━━━━━ Given records
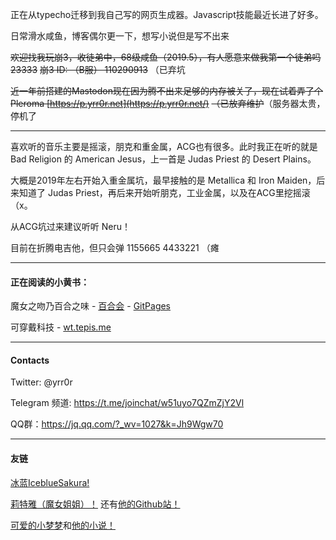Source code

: 正在从typecho迁移到我自己写的网页生成器。Javascript技能最近长进了好多。

日常滑水咸鱼，博客偶尔更一下，想写小说但是写不出来

~~欢迎找我玩崩3，收徒弟中，68级咸鱼（2019.5），有人愿意来做我第一个徒弟吗23333~~
~~崩3 ID: （B服） 110290913~~ （已弃坑

~~近一年前搭建的Mastodon现在因为腾不出来足够的内存被关了，现在试着弄了个Pleroma [https://p.yrr0r.net](https://p.yrr0r.net/)~~
~~（已放弃维护~~（服务器太贵，停机了

------

喜欢听的音乐主要是摇滚，朋克和重金属，ACG也有很多。此时我正在听的就是 Bad Religion 的 American Jesus，上一首是 Judas Priest 的 Desert Plains。

大概是2019年左右开始入重金属坑，最早接触的是 Metallica 和 Iron Maiden，后来知道了 Judas Priest，再后来开始听朋克，工业金属，以及在ACG里挖摇滚（x。

从ACG坑过来建议听听 Neru！

目前在折腾电吉他，但只会弹 1155665 4433221 （瘫

------

#### 正在阅读的小黄书：

魔女之吻乃百合之味 - [百合会](https://www.yamibo.com/novel/263465) - [GitPages](https://amaki-aria.github.io/)

可穿戴科技 - [wt.tepis.me](https://wt.tepis.me/)

------

#### Contacts
Twitter: @yrr0r

Telegram 频道:  https://t.me/joinchat/w51uyo7QZmZjY2Vl

QQ群：https://jq.qq.com/?_wv=1027&k=Jh9Wgw70

------

#### 友链
[冰蓝IceblueSakura!](http://icebluesakura.xyz/)

[莉特雅（魔女姐姐）！](https://blog.literalkernel.work/) 还有[他的Github站！](https://sinsong.github.io/)

[可爱的小梦梦](https://diary.kiyume.top/)和[他的小说！](https://amaki.kiyume.top/)

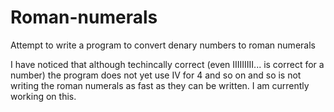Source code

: # Roman-numerals
Attempt to write a program to convert denary numbers to roman numerals

I have noticed that although techincally correct (even IIIIIIIII... is correct for a number) the program does not yet use IV for 4 and so on and so is not writing the roman numerals as fast as they can be written. I am currently working on this.
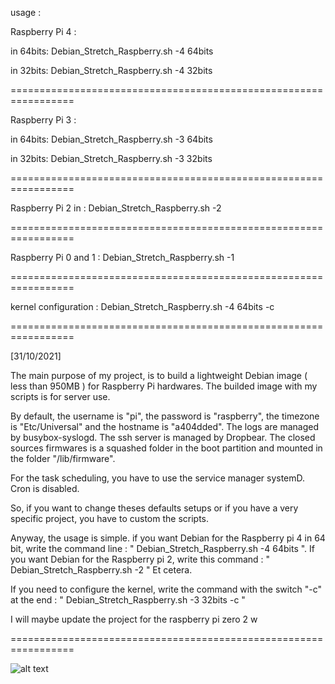 usage : 

Raspberry Pi 4 :

in 64bits: Debian_Stretch_Raspberry.sh -4 64bits

in 32bits: Debian_Stretch_Raspberry.sh -4 32bits

=================================================================

Raspberry Pi 3 :

in 64bits: Debian_Stretch_Raspberry.sh -3 64bits

in 32bits: Debian_Stretch_Raspberry.sh -3 32bits

=================================================================

Raspberry Pi 2 in : Debian_Stretch_Raspberry.sh -2

=================================================================

Raspberry Pi 0 and 1 : Debian_Stretch_Raspberry.sh -1

=================================================================

kernel configuration : Debian_Stretch_Raspberry.sh -4 64bits -c

=================================================================

[31/10/2021]

The main purpose of my project, is to build a lightweight Debian image ( less than 950MB ) for Raspberry Pi hardwares. The builded image with my scripts is for server use. 

By default, the username is "pi", the password is "raspberry", the timezone is "Etc/Universal" and the hostname is "a404dded". 
The logs are managed by busybox-syslogd. The ssh server is managed by Dropbear. The closed sources firmwares is a squashed folder in the boot partition and mounted in the folder "/lib/firmware". 

For the task scheduling, you have to use the service manager systemD. Cron is disabled.

So, if you want to change theses defaults setups or if you have a very specific project, you have to custom the scripts.

Anyway, the usage is simple. if you want Debian for the Raspberry pi 4 in 64 bit, write the command line : " Debian_Stretch_Raspberry.sh -4 64bits ".                                     If you want Debian for the Raspberry pi 2, write this command : " Debian_Stretch_Raspberry.sh -2 " Et cetera.

If you need to configure the kernel, write the command with the switch "-c" at the end : " Debian_Stretch_Raspberry.sh -3 32bits -c "

I will maybe update the project for the raspberry pi zero 2 w

=================================================================

![alt text](https://imgr.co/cache/img/963eaed8dd6e95aecc65ad40ae6b1b0d.jpg)
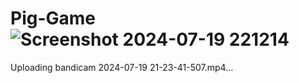 # Pig-Game![Screenshot 2024-07-19 221214](https://github.com/user-attachments/assets/17ddcb14-1f89-4a76-8799-49af3b9fdcb0)


Uploading bandicam 2024-07-19 21-23-41-507.mp4…


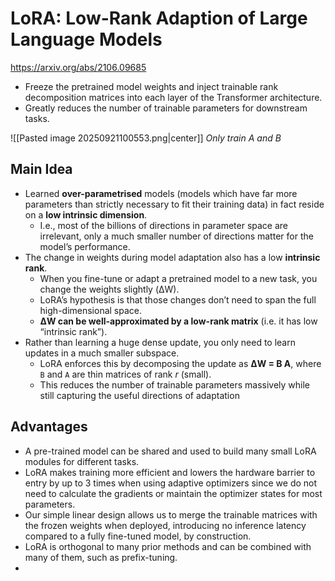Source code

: # LoRA: Low-Rank Adaption of Large Language Models
https://arxiv.org/abs/2106.09685

 - Freeze the pretrained model weights and inject trainable rank decomposition matrices into each layer of the Transformer architecture.
 - Greatly reduces the number of trainable parameters for downstream tasks.

![[Pasted image 20250921100553.png|center]]
                                *Only train A and B*

## Main Idea
 - Learned **over-parametrised** models (models which have far more parameters than strictly necessary to fit their training data) in fact reside on a **low intrinsic dimension**.
	 - I.e., most of the billions of directions in parameter space are irrelevant, only a much smaller number of directions matter for the model’s performance.
 - The change in weights during model adaptation also has a low **intrinsic rank**.
	 - When you fine-tune or adapt a pretrained model to a new task, you change the weights slightly (ΔW). 
	 - LoRA’s hypothesis is that those changes don’t need to span the full high-dimensional space.
	 - **ΔW can be well-approximated by a low-rank matrix** (i.e. it has low “intrinsic rank”).
 - Rather than learning a huge dense update, you only need to learn updates in a much smaller subspace. 
	 - LoRA enforces this by decomposing the update as **ΔW = B A**, where `B` and `A` are thin matrices of rank _r_ (small). 
	 - This reduces the number of trainable parameters massively while still capturing the useful directions of adaptation
## Advantages
 - A pre-trained model can be shared and used to build many small LoRA modules for different tasks.
 - LoRA makes training more efficient and lowers the hardware barrier to entry by up to 3 times when using adaptive optimizers since we do not need to calculate the gradients or maintain the optimizer states for most parameters.
 - Our simple linear design allows us to merge the trainable matrices with the frozen weights when deployed, introducing no inference latency compared to a fully fine-tuned model, by construction.
 - LoRA is orthogonal to many prior methods and can be combined with many of them, such as prefix-tuning.
 -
━━━━━━━━━━
## Problem
Collect from the data above every line that includes "trainable".

## Your solution
 - Freeze the pretrained model weights and inject trainable rank decomposition matrices into each layer of the Transformer architecture.
 - Greatly reduces the number of trainable parameters for downstream tasks.
	 - This reduces the number of trainable parameters massively while still capturing the useful directions of adaptation
 - Our simple linear design allows us to merge the trainable matrices with the frozen weights when deployed, introducing no inference latency compared to a fully fine-tuned model, by construction.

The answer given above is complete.